Schon als Vierjähriger hantierte der kleine Beat mit Fotokameras im Filmatelier seines Vaters. Er benutzte diese wie Spielzeuge. Sein allererstes Foto zeigt seine Mutter. Als Teenager wollte er dann möglichst verrückte und ausgefallene Bilder machen, als junger Berufsfotograf musste er später mit seinen Aufnahmen zeigen, wie wunderschön die Welt ist. Doch die wahre Kunst des Fotografierens erreichte er erst mit seinen Schwarz-Weiss-Porträts. Damit konnte er etwas zeigen, was man sonst nicht sieht. Auch während seiner Flugeinsätze hatte er stets seine Kamera dabei. Dem fliegerischen Beruf verdankt er wertvolle Menschenkenntnisse und den perfekten Umgang mit sehr unterschiedlichen Persönlichkeiten. Während vieler Jahre war er auch als Fotograf im Swissair-Video&Foto-Team tätig. Es gab da viel Schönes, aber auch Frustrierendes.

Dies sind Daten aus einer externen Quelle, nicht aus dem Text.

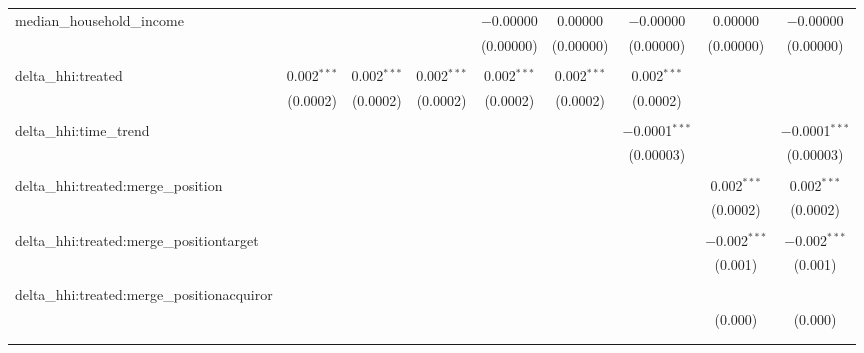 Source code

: \begin{table}[H]
{\begin{tabular}{@{\extracolsep{5pt}}lcccccccc}
  median\_household\_income &  &  &  & $-$0.00000 & 0.00000 & $-$0.00000 & 0.00000 & $-$0.00000 \\  

   &  &  &  & (0.00000) & (0.00000) & (0.00000) & (0.00000) & (0.00000) \\  

   & & & & & & & & \\  

  delta\_hhi:treated & 0.002$^{***}$ & 0.002$^{***}$ & 0.002$^{***}$ & 0.002$^{***}$ & 0.002$^{***}$ & 0.002$^{***}$ &  &  \\  

   & (0.0002) & (0.0002) & (0.0002) & (0.0002) & (0.0002) & (0.0002) &  &  \\  

   & & & & & & & & \\  

  delta\_hhi:time\_trend &  &  &  &  &  & $-$0.0001$^{***}$ &  & $-$0.0001$^{***}$ \\  

   &  &  &  &  &  & (0.00003) &  & (0.00003) \\  

   & & & & & & & & \\  

  delta\_hhi:treated:merge\_position &  &  &  &  &  &  & 0.002$^{***}$ & 0.002$^{***}$ \\  

   &  &  &  &  &  &  & (0.0002) & (0.0002) \\  

   & & & & & & & & \\  

  delta\_hhi:treated:merge\_positiontarget &  &  &  &  &  &  & $-$0.002$^{***}$ & $-$0.002$^{***}$ \\  

   &  &  &  &  &  &  & (0.001) & (0.001) \\  

   & & & & & & & & \\  

  delta\_hhi:treated:merge\_positionacquiror &  &  &  &  &  &  &  &  \\  

   &  &  &  &  &  &  & (0.000) & (0.000) \\  

   & & & & & & & & \\  

 \hline \\[-1.8ex]  


\end{tabular}}
\end{table}
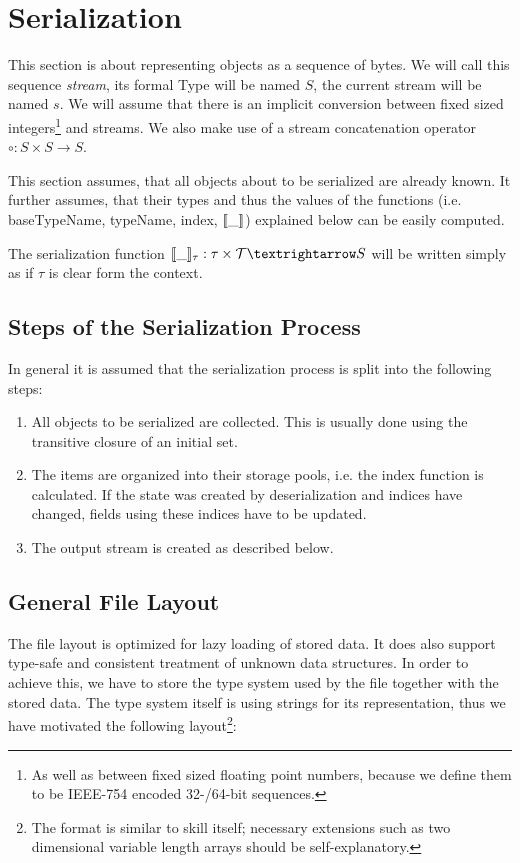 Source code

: \section{Serialization}
\label{serialization}

This section is about representing objects as a sequence of bytes. We will call this sequence \textit{stream}, its formal Type will be named $S$, the current stream will be named $s$. We will assume that there is an implicit conversion between fixed sized integers\footnote{As well as between fixed sized floating point numbers, because we define them to be IEEE-754 encoded 32-/64-bit sequences.} and streams. We also make use of a stream concatenation operator $\circ : S \times S → S$.

This section assumes, that all objects about to be serialized are already known. It further assumes, that their types and thus the values of the functions (i.e. baseTypeName, typeName, index, $[\![\_]\!]$) explained below can be easily computed.

The serialization function $\den{\_}_\tau : \tau \times \mathcal{T} → S$ will be written simply as \den{\_} if $\tau$ is clear form the context.


\subsection{Steps of the Serialization Process}

In general it is assumed that the serialization process is split into the following steps:
\begin{enumerate}
 \item All objects to be serialized are collected. This is usually done using the transitive closure of an initial set.
 
 \item The items are organized into their storage pools, i.e. the index function is calculated. If the state was created by deserialization and indices have changed, fields using these indices have to be updated.
 
 \item The output stream is created as described below.
\end{enumerate}

\subsection{General File Layout}

The file layout is optimized for lazy loading of stored data. It does also support type-safe and consistent treatment of unknown data structures. In order to achieve this, we have to store the type system used by the file together with the stored data. The type system itself is using strings for its representation, thus we have motivated the following layout\footnote{The format is similar to skill itself; necessary extensions such as two dimensional variable length arrays should be self-explanatory.}:

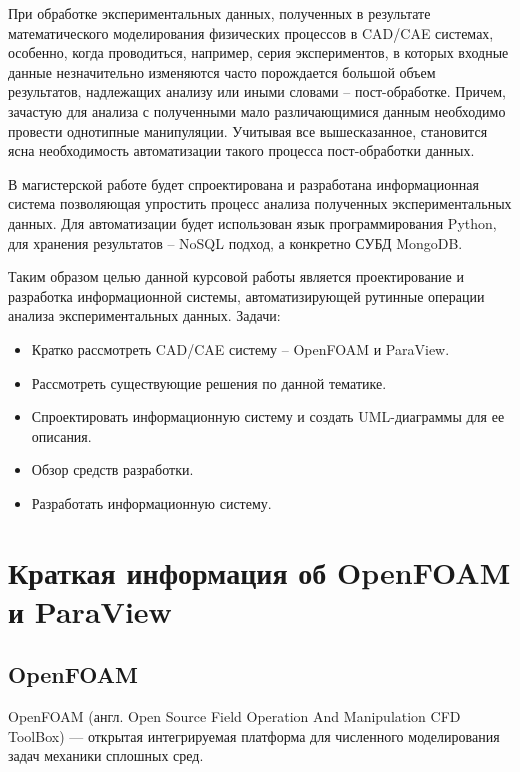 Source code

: \documentclass[14pt]{extreport}
\begin{document}
	\lstset{ %
		language=Python,                %
		numbers=left,                   %
		basicstyle=\footnotesize,
		inputencoding=utf8,
		extendedchars=\true
	}



\tableofcontents

\intro

При обработке экспериментальных данных, полученных в результате математического моделирования физических процессов в CAD/CAE системах, особенно, когда проводиться, например, серия экспериментов, в которых входные данные незначительно изменяются часто порождается большой объем результатов, надлежащих анализу или иными словами -- пост-обработке. Причем, зачастую для анализа с полученными мало различающимися данным необходимо провести однотипные манипуляции. Учитывая все вышесказанное, становится ясна необходимость автоматизации такого процесса пост-обработки данных. 

В магистерской работе будет спроектирована и разработана информационная система позволяющая упростить процесс анализа полученных экспериментальных данных. Для автоматизации будет использован язык программирования Python, для хранения результатов -- NoSQL подход, а конкретно СУБД MongoDB. 

Таким образом целью данной курсовой работы является проектирование и разработка информационной системы, автоматизирующей рутинные операции анализа экспериментальных данных.
Задачи:
\begin{itemize}
\item Кратко рассмотреть CAD/CAE систему -- OpenFOAM и ParaView.
\item Рассмотреть существующие решения по данной тематике.
\item Спроектировать информационную систему и создать UML-диаграммы для ее описания.
\item Обзор средств разработки.
\item Разработать информационную систему.
\end{itemize}

\chapter{Краткая информация об OpenFOAM и ParaView}
\section{OpenFOAM}
OpenFOAM (англ. Open Source Field Operation And Manipulation CFD ToolBox) — открытая интегрируемая платформа для численного моделирования задач механики сплошных сред. ~\cite{OpenfoamWiki}
\end{document}
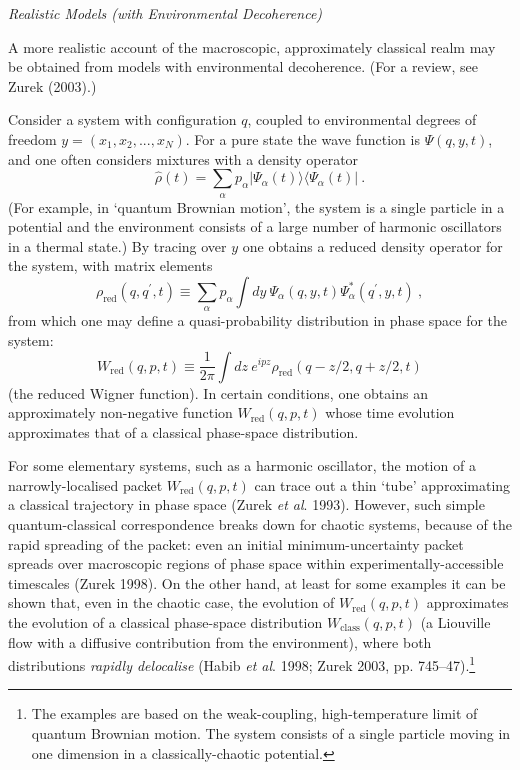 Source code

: \documentclass{article}%
\begin{document}
\begin{center}
\textit{Realistic Models (with Environmental Decoherence)}
\end{center}

A more realistic account of the macroscopic, approximately classical realm may
be obtained from models with environmental decoherence. (For a review, see
Zurek (2003).)

Consider a system with configuration $q$, coupled to environmental degrees of
freedom $y=(x_{1},x_{2},...,x_{N})$. For a pure state the wave function is
$\Psi(q,y,t)$, and one often considers mixtures with a density operator%
\[
\hat{\rho}(t)=\sum_{\alpha}p_{\alpha}|\Psi_{\alpha}(t)\rangle\langle
\Psi_{\alpha}(t)|\ .
\]
(For example, in `quantum Brownian motion', the system is a single particle in
a potential and the environment consists of a large number of harmonic
oscillators in a thermal state.) By tracing over $y$ one obtains a reduced
density operator for the system, with matrix elements%
\[
\rho_{\mathrm{red}}(q,q^{\prime},t)\equiv\sum_{\alpha}p_{\alpha}\int
dy\ \Psi_{\alpha}(q,y,t)\Psi_{\alpha}^{\ast}(q^{\prime},y,t)\ ,
\]
from which one may define a quasi-probability distribution in phase space for
the system:%
\[
W_{\mathrm{red}}(q,p,t)\equiv\frac{1}{2\pi}\int dz\ e^{ipz}\rho_{\mathrm{red}%
}(q-z/2,q+z/2,t)
\]
(the reduced Wigner function). In certain conditions, one obtains an
approximately non-negative function $W_{\mathrm{red}}(q,p,t)$ whose time
evolution approximates that of a classical phase-space distribution.

For some elementary systems, such as a harmonic oscillator, the motion of a
narrowly-localised packet $W_{\mathrm{red}}(q,p,t)$ can trace out a thin
`tube' approximating a classical trajectory in phase space (Zurek \textit{et
al}. 1993). However, such simple quantum-classical correspondence breaks down
for chaotic systems, because of the rapid spreading of the packet: even an
initial minimum-uncertainty packet spreads over macroscopic regions of phase
space within experimentally-accessible timescales (Zurek 1998). On the other
hand, at least for some examples it can be shown that, even in the chaotic
case, the evolution of $W_{\mathrm{red}}(q,p,t)$ approximates the evolution of
a classical phase-space distribution $W_{\mathrm{class}}(q,p,t)$ (a Liouville
flow with a diffusive contribution from the environment), where both
distributions \textit{rapidly delocalise} (Habib \textit{et al}. 1998; Zurek
2003, pp. 745--47).\footnote{The examples are based on the weak-coupling,
high-temperature limit of quantum Brownian motion. The system consists of a
single particle moving in one dimension in a classically-chaotic potential.}
\end{document}
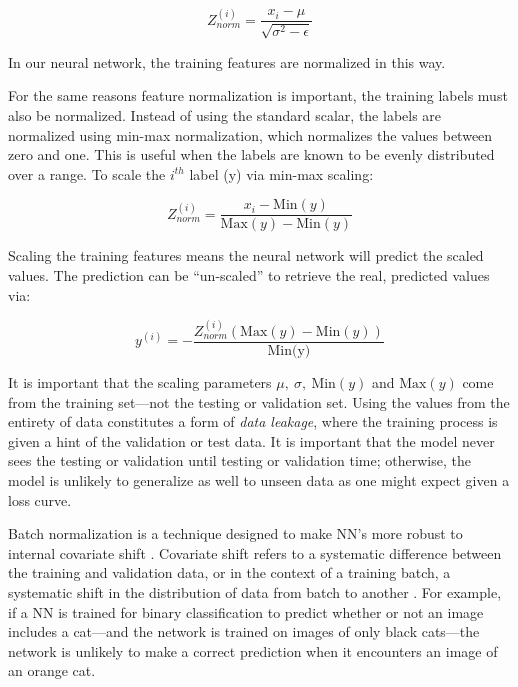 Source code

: \begin{equation}
    \label{z-score}
    Z_{norm}^{(i)} = \dfrac{x_i-\mu}{\sqrt{\sigma^2-\epsilon}}
\end{equation}

\noindent In our neural network, the training features are normalized in this way. 

For the same reasons feature normalization is important, the training labels must also be normalized. Instead of using the standard scalar, the labels are normalized using min-max normalization, which normalizes the values between zero and one. This is useful when the labels are known to be evenly distributed over a range. To scale the $ i^{th} $ label (y) via min-max scaling:

\begin{equation}
    Z_{norm}^{(i)} = \dfrac{x_i - \text{Min}(y)}{\text{Max}(y) - \text{Min}(y)}
\end{equation}

Scaling the training features means the neural network will predict the scaled values. The prediction can be ``un-scaled'' to retrieve the real, predicted values via:

\begin{equation}
    y^{(i)} = - \dfrac{Z_{norm}^{(i)}\left(\text{Max}(y) - \text{Min}(y)\right)}{\text{Min(y)}}
\end{equation}

\noindent It is important that the scaling parameters $ \mu,~\sigma,~\text{Min}(y)$ and $\text{Max}(y) $ come from the training set---not the testing or validation set. Using the values from the entirety of data constitutes a form of \textit{data leakage}, where the training process is given a hint of the validation or test data. It is important that the model never sees the testing or validation until testing or validation time; otherwise, the model is unlikely to generalize as well to unseen data as one might expect given a loss curve.

Batch normalization is a technique designed to make NN's more robust to internal covariate shift \cite{batch-norm-orig}. Covariate shift refers to a systematic difference between the training and validation data, or in the context of a training batch, a systematic shift in the distribution of data from batch to another \cite{batch-norm-conference}. For example, if a NN is trained for binary classification to predict whether or not an image includes a cat---and the network is trained on images of only black cats---the network is unlikely to make a correct prediction when it encounters an image of an orange cat.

Der sonst eher sanfte Pfändler wurde jeweils sternsverrückt, wenn die Swissair immer wieder für teures Geld Aufträge für Werbefotos an externe Fotografen vergab, statt sie von ihrem eigenen Profi machen zu lassen. Dies kränkte ihn damals tief.

 

Erfolge und Auszeichnungen

 

Der nimmermüde Fotograf schaffte später noch fünfzig weitere Schwarz-Weiss-Porträts, diesmal von berühmten Persönlichkeiten wie Gorbatschew, der Dalai Lama, Anna-Sophie Mutter oder Roger Federer. Er konnte diese 2006 sogar an der Weltausstellung in Japan ausstellen und erhielt dafür ehrenvolle Auszeichnungen. „Es war für mich einzigartig, die Aura dieser Berühmtheiten zu spüren und sie auf eine sehr persönliche Art kennen zu lernen. Ich versuchte, sie als Ganzes zu erfassen und daraus sehr persönlich-intime Bilder zu entwickeln“, erklärt Pfändler mit leuchtenden Augen. Diese Bilder erschienen in seinem Fotobuch „Swiss Guest Book“. Absoluter Höhepunkt für den Porträtisten war die Begegnung und das Fotografieren des Tenno, des Kaisers von Japan. Damit gelang ihm etwas, was es nach kaiserlichem Protokoll eigentlich gar nicht geben durfte.

 

Die Faszination asiatischer Kultur

 

Unzählige Male flog der heute 56-Jährige nach Japan. Das Land der aufgehenden Sonne wurde seine zweite Heimat, seit er mit der zierlichen Yuko verheiratet ist. Als er sie zum ersten Mal in Hongkong traf, sie war eine der japanischen Swissair-Airhostessen, wusste er bereits nach fünf Minuten, dass sie seine Frau werden würde. Aus dieser Begegnung ist eine sympathische Familie mit heute zwei erwachsenen Kindern entstanden. So ist der Zürcher durch seine Frau auch zum Japaner geworden. Er verwöhnt heute seine Besucher mit Green Tea, den er mit japanischem Ritual gekonnt aufrührt. Die Familie lebt in Zürich in einer Wohnung mit herrlichem Blick auf den Zürichsee. Nach seiner Pensionierung in zwei Jahren wird er mehr Zeit für sein Fotoatelier haben, aber auch, um mit seiner Frau Yuko monatelang in Japan zu leben.